Return the whole listing exactly as it stands.

------------------------------------------------------------------------

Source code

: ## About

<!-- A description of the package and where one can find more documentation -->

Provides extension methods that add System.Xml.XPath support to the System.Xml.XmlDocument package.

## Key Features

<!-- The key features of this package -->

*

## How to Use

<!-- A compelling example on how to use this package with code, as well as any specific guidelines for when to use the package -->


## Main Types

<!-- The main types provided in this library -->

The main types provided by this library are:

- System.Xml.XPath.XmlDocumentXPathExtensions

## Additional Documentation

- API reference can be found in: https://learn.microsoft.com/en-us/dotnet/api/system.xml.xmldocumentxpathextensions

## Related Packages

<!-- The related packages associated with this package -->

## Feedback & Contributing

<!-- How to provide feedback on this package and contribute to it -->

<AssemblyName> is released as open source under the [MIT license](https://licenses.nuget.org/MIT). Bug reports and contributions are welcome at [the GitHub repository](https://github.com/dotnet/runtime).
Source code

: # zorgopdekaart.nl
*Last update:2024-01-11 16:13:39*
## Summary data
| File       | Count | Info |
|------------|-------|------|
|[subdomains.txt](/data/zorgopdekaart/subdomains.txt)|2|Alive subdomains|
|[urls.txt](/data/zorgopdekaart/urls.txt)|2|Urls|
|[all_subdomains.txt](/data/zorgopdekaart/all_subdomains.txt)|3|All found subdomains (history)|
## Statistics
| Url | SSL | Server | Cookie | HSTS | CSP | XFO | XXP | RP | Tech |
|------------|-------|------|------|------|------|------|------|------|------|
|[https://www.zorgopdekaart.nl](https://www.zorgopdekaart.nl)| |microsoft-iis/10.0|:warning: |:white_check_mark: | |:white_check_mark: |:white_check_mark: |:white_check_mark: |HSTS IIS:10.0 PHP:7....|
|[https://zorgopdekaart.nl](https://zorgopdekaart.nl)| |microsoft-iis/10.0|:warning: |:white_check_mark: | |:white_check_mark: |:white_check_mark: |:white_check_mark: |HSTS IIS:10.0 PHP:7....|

------------------------------------------------------------------------

## SOLUTION
Source code

: ## About

<!-- A description of the package and where one can find more documentation -->

Provides extension methods that add System.Xml.XPath support to the System.Xml.XmlDocument package.

## Key Features

<!-- The key features of this package -->

*

## How to Use

<!-- A compelling example on how to use this package with code, as well as any specific guidelines for when to use the package -->


## Main Types

<!-- The main types provided in this library -->

The main types provided by this library are:

- System.Xml.XPath.XmlDocumentXPathExtensions

## Additional Documentation

- API reference can be found in: https://learn.microsoft.com/en-us/dotnet/api/system.xml.xmldocumentxpathextensions

## Related Packages

<!-- The related packages associated with this package -->

## Feedback & Contributing

<!-- How to provide feedback on this package and contribute to it -->

<AssemblyName> is released as open source under the [MIT license](https://licenses.nuget.org/MIT). Bug reports and contributions are welcome at [the GitHub repository](https://github.com/dotnet/runtime).
Source code

: # zorgopdekaart.nl
*Last update:2024-01-11 16:13:39*
## Summary data
| File       | Count | Info |
|------------|-------|------|
|[subdomains.txt](/data/zorgopdekaart/subdomains.txt)|2|Alive subdomains|
|[urls.txt](/data/zorgopdekaart/urls.txt)|2|Urls|
|[all_subdomains.txt](/data/zorgopdekaart/all_subdomains.txt)|3|All found subdomains (history)|
## Statistics
| Url | SSL | Server | Cookie | HSTS | CSP | XFO | XXP | RP | Tech |
|------------|-------|------|------|------|------|------|------|------|------|
|[https://www.zorgopdekaart.nl](https://www.zorgopdekaart.nl)| |microsoft-iis/10.0|:warning: |:white_check_mark: | |:white_check_mark: |:white_check_mark: |:white_check_mark: |HSTS IIS:10.0 PHP:7....|
|[https://zorgopdekaart.nl](https://zorgopdekaart.nl)| |microsoft-iis/10.0|:warning: |:white_check_mark: | |:white_check_mark: |:white_check_mark: |:white_check_mark: |HSTS IIS:10.0 PHP:7....|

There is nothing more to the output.